Das Bundesgericht hat teilweise einem Anwalt Recht gegeben, der nach seiner Verurteilung zu vier Jahren Gefängnis wegen Misswirtschaft als Stiftungsratsmitglied den zuständigen Richter wegen Befangenheit ablehnen wollte. Der Anwalt hatte seine Befangenheitsrüge erst nach der Aufhebung des erstinstanzlichen Urteils durch das Berufungsgericht eingereicht, als der gleiche Richter erneut mit dem Fall betraut wurde. Das Kantonsgericht Waadt hatte den Antrag als verspätet zurückgewiesen.
Die Bundesrichter stellten klar, dass Befangenheitsanträge grundsätzlich umgehend nach Kenntnisnahme des Ablehnungsgrundes einzureichen sind – in der Regel innerhalb einer Woche. Soweit sich der Anwalt auf Vorfälle während der ersten Verhandlung oder auf die Urteilsbegründung stützte, war sein Antrag tatsächlich verspätet. Er hätte diese Gründe unmittelbar nach der ersten Verhandlung bzw. nach Erhalt des begründeten Urteils geltend machen müssen.
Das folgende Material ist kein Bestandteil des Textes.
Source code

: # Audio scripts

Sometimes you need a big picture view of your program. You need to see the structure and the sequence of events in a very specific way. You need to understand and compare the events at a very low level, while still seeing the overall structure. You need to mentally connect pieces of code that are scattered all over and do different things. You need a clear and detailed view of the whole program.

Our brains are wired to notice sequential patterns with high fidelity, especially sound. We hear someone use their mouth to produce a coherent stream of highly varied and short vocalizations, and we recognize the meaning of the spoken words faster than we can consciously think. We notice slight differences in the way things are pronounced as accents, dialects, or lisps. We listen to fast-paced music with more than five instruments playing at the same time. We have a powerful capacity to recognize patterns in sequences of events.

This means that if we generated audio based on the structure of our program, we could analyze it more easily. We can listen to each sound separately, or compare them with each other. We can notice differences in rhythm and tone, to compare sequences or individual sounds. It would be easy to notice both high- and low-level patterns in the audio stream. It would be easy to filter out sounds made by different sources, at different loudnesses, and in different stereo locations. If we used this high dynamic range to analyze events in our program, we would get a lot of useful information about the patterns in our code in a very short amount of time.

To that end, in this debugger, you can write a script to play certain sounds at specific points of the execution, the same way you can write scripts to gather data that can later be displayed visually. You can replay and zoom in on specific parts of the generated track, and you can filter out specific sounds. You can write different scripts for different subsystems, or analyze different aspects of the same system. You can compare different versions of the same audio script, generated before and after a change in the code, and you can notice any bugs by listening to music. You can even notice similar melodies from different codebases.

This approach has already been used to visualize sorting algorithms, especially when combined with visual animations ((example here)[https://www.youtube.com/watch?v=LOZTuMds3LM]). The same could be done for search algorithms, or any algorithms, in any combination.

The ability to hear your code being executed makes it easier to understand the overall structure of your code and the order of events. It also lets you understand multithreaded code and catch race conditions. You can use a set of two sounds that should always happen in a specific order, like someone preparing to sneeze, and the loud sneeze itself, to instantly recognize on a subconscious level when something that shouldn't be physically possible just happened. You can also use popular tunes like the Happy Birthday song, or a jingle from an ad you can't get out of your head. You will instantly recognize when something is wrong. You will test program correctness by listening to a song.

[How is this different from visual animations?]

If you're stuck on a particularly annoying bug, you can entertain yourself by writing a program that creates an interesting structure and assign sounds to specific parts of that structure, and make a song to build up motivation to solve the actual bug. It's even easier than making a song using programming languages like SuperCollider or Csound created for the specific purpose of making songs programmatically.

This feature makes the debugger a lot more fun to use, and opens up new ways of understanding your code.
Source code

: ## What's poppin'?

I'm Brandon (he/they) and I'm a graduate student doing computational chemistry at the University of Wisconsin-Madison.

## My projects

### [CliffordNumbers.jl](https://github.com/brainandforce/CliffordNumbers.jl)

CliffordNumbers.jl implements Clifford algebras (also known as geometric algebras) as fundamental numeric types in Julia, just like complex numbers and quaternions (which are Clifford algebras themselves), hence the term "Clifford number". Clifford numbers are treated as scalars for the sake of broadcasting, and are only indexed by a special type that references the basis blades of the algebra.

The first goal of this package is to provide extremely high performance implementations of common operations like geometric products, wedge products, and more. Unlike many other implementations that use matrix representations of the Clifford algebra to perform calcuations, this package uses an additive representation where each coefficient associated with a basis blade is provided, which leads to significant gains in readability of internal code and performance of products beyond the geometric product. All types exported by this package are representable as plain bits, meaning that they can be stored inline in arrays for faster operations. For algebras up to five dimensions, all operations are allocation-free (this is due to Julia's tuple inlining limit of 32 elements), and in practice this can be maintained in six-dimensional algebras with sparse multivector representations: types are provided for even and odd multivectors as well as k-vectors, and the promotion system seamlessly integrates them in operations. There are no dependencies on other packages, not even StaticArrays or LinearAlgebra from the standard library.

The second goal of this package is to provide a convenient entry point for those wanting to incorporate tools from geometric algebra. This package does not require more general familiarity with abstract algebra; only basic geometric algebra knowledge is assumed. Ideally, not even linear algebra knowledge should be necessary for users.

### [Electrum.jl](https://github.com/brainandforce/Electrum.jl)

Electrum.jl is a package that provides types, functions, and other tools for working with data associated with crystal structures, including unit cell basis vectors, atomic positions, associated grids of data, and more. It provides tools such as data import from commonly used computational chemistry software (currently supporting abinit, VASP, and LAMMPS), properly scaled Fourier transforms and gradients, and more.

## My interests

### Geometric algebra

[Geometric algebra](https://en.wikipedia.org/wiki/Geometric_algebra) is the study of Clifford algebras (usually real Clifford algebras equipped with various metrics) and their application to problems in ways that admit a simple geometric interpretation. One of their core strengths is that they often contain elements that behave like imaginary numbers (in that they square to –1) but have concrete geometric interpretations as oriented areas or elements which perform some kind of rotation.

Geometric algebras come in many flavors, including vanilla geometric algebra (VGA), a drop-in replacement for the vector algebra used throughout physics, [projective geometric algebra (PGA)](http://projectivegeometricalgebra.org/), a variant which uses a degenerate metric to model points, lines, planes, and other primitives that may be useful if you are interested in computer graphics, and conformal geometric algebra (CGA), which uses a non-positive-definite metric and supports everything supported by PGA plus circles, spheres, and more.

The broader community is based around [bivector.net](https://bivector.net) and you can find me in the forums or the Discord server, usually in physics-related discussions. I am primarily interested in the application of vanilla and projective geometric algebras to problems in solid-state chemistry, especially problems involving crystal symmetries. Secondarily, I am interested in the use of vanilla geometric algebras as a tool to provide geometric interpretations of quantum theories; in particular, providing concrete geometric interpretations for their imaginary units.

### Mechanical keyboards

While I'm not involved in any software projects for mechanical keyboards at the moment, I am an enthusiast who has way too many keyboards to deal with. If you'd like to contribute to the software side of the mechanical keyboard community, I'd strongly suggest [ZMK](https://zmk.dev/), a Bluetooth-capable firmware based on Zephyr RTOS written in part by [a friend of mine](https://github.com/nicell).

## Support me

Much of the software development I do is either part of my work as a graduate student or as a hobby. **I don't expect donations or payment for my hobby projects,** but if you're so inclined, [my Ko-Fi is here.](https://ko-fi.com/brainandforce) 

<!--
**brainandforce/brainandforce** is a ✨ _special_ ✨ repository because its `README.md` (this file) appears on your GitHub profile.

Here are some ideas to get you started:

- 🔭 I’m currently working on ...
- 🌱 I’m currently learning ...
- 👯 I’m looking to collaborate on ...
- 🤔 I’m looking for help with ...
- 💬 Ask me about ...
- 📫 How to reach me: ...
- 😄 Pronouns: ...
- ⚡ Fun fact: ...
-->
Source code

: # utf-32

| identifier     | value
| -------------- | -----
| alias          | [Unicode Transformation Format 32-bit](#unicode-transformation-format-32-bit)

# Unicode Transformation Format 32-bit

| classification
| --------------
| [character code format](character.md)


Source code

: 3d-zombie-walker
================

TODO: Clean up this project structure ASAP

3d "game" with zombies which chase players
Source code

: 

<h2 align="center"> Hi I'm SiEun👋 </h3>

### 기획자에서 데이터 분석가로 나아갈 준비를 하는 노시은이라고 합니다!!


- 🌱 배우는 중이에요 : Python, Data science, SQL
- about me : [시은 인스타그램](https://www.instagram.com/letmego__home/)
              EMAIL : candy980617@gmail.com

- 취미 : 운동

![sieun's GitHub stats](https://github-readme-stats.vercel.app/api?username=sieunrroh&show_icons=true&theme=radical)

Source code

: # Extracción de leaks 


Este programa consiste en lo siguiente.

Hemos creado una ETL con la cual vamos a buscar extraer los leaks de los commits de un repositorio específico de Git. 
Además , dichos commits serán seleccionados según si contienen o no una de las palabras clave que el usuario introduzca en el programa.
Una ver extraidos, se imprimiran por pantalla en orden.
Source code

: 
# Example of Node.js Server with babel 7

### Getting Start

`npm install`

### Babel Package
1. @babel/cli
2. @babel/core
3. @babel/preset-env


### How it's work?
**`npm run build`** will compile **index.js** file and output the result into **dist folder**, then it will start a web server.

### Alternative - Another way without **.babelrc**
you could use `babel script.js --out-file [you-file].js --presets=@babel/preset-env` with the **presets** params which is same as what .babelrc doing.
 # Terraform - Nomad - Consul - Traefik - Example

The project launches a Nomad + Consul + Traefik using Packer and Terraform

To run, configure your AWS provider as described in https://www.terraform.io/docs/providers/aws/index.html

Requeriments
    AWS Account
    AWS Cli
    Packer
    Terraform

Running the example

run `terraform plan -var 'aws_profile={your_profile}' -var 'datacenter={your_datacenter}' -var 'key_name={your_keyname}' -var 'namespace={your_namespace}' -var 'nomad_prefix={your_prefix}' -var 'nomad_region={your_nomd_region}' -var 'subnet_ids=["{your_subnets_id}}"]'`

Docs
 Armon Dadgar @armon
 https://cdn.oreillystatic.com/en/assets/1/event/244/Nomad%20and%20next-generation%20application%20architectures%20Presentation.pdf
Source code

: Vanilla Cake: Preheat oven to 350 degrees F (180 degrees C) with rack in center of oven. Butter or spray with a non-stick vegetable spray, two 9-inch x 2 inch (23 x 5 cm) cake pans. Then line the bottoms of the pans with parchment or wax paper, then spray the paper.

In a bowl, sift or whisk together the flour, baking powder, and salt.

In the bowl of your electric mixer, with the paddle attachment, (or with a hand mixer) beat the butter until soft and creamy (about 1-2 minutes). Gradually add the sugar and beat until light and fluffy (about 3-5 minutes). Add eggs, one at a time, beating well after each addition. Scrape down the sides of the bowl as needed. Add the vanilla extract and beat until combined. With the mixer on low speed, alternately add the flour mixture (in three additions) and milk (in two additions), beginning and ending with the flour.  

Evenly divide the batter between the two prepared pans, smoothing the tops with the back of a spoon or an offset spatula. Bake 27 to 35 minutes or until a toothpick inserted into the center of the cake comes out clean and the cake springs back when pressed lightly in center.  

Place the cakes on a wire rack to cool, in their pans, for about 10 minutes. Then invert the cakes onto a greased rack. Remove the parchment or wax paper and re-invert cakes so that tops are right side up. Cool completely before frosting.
Anders beurteilte das Bundesgericht jedoch den Teil des Antrags, der sich auf die Begründung des Berufungsurteils stützte. Hier argumentierte der Anwalt, die darin festgestellten schweren Mängel des erstinstanzlichen Verfahrens ließen befürchten, dass der Richter auch künftig seine Grundrechte verletzen würde. Da der Anwalt erst vier Tage nach der Information, dass derselbe Richter wieder den Fall übernehmen würde, seinen Antrag stellte, war dieser Teil rechtzeitig eingereicht. Das Bundesgericht verwies den Fall zur inhaltlichen Prüfung dieses Ablehnungsgrundes zurück ans Kantonsgericht.